◆ **What the exercise asks**
Below is a listing; repeat exactly the lines from the one containing "的电脑里进行更新，回头上传到 wiki 里，并持续更新。" to the one containing "- 自我夸奖的CTD青年文明号文章报道（索）。--文章一篇。❌", both included.

◆ **Data**
______

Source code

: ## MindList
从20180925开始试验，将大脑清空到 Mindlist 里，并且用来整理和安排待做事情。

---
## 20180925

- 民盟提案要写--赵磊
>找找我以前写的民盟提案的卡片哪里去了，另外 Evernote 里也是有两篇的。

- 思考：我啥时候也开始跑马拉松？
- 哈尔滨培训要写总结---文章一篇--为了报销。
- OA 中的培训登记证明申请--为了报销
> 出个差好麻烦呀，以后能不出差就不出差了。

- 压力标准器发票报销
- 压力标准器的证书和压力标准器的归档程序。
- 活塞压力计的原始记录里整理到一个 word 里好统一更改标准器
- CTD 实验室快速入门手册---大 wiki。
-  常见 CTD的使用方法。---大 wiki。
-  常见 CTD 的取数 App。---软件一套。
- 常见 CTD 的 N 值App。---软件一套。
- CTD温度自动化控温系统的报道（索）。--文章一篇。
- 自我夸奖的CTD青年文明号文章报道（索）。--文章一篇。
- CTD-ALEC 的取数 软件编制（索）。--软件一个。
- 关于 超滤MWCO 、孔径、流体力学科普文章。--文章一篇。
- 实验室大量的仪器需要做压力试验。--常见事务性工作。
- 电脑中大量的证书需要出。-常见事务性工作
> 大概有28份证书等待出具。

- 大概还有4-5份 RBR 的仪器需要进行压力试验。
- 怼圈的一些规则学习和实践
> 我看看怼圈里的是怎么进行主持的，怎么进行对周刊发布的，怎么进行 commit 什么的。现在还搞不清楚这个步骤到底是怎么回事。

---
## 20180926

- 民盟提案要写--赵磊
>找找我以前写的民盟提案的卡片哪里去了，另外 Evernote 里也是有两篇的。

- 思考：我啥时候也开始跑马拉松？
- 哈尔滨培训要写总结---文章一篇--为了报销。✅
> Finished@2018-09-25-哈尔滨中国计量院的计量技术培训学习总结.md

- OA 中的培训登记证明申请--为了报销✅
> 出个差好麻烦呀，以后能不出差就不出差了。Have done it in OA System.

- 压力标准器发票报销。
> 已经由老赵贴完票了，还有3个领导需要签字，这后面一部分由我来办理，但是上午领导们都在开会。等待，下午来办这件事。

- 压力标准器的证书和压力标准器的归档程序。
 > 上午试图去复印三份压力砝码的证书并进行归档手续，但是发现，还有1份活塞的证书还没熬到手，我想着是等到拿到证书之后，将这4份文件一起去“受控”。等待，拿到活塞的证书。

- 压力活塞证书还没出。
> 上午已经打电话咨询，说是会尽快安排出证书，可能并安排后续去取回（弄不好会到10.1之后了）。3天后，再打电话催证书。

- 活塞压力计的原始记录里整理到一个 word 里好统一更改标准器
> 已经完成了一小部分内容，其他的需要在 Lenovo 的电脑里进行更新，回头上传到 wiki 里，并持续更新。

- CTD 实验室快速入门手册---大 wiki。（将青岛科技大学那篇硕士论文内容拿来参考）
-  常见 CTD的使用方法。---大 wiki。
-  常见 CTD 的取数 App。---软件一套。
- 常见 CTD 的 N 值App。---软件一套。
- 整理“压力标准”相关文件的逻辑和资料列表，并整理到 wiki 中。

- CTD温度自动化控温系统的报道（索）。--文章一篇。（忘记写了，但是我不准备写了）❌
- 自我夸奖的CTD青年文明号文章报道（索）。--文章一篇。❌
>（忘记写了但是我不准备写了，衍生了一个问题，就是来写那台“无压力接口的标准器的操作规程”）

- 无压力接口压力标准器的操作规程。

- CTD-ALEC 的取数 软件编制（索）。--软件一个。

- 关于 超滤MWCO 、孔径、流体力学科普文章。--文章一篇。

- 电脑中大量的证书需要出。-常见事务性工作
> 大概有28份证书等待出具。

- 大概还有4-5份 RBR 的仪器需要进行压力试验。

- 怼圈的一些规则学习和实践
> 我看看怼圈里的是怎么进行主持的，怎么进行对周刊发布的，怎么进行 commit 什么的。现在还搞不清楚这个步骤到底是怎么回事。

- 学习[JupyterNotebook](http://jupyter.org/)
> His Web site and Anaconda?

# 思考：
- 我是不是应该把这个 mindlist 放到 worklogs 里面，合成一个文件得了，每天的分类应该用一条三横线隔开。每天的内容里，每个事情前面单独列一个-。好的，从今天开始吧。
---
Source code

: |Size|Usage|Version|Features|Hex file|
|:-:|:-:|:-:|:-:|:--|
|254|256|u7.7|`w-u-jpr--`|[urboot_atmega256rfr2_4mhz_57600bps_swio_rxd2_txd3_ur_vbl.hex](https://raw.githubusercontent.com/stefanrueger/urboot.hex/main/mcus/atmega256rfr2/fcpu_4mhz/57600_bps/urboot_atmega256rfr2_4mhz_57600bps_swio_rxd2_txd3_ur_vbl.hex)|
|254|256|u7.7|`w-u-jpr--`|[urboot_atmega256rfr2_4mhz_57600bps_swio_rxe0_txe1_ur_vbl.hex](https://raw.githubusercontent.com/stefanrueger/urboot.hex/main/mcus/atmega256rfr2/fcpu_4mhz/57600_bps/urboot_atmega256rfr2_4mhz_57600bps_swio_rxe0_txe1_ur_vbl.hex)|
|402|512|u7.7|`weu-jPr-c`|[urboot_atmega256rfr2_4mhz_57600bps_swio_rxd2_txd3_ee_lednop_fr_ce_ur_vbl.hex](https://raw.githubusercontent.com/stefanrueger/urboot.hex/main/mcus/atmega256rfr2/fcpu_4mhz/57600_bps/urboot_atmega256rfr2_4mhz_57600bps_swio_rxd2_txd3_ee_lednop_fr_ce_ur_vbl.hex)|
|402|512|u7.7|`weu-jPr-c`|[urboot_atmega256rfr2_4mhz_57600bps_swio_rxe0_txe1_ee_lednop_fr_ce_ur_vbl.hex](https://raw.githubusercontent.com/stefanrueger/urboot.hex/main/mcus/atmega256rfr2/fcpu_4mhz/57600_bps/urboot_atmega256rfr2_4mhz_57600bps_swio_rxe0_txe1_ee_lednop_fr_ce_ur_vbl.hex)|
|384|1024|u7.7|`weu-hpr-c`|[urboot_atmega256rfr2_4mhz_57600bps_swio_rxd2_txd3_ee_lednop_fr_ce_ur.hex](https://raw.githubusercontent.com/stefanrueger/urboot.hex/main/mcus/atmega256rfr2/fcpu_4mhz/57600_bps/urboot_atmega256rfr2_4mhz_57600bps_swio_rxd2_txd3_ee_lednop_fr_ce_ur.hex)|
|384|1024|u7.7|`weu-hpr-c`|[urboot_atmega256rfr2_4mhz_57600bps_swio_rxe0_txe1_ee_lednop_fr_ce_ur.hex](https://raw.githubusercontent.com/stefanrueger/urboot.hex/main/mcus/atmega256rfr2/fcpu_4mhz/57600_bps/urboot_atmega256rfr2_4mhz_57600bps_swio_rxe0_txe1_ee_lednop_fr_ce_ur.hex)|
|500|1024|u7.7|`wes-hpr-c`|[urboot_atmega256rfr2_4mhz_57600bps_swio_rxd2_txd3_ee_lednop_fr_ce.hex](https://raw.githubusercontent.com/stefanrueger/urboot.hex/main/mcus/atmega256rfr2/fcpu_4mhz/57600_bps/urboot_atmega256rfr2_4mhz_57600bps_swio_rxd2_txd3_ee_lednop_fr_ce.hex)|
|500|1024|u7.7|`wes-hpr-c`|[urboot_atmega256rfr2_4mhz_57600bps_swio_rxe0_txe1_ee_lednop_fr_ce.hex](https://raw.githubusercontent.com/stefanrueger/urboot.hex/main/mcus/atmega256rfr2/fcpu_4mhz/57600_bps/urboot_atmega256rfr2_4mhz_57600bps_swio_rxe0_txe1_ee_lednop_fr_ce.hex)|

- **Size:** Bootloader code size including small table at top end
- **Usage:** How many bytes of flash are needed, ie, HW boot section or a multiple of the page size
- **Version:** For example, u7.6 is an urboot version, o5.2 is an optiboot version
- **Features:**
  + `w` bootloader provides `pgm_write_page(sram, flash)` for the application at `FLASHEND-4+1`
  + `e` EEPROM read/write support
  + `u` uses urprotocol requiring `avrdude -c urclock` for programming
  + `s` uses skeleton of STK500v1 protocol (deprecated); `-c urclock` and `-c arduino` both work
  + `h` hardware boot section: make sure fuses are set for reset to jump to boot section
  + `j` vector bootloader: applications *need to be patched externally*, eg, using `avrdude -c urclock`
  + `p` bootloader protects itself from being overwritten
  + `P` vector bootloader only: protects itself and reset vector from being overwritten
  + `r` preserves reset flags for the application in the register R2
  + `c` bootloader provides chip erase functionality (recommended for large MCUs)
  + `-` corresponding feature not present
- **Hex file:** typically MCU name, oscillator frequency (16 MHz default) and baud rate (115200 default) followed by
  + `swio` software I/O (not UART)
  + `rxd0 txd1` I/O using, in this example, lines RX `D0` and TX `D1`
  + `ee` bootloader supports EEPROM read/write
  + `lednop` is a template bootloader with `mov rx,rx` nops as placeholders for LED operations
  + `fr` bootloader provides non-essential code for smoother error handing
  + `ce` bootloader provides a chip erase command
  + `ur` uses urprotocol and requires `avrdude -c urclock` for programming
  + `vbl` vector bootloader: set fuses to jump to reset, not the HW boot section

______

◆ **Response area**
> 已经完成了一小部分内容，其他的需要在 Lenovo 的电脑里进行更新，回头上传到 wiki 里，并持续更新。

- CTD 实验室快速入门手册---大 wiki。（将青岛科技大学那篇硕士论文内容拿来参考）
-  常见 CTD的使用方法。---大 wiki。
-  常见 CTD 的取数 App。---软件一套。
- 常见 CTD 的 N 值App。---软件一套。
- 整理“压力标准”相关文件的逻辑和资料列表，并整理到 wiki 中。

- CTD温度自动化控温系统的报道（索）。--文章一篇。（忘记写了，但是我不准备写了）❌
- 自我夸奖的CTD青年文明号文章报道（索）。--文章一篇。❌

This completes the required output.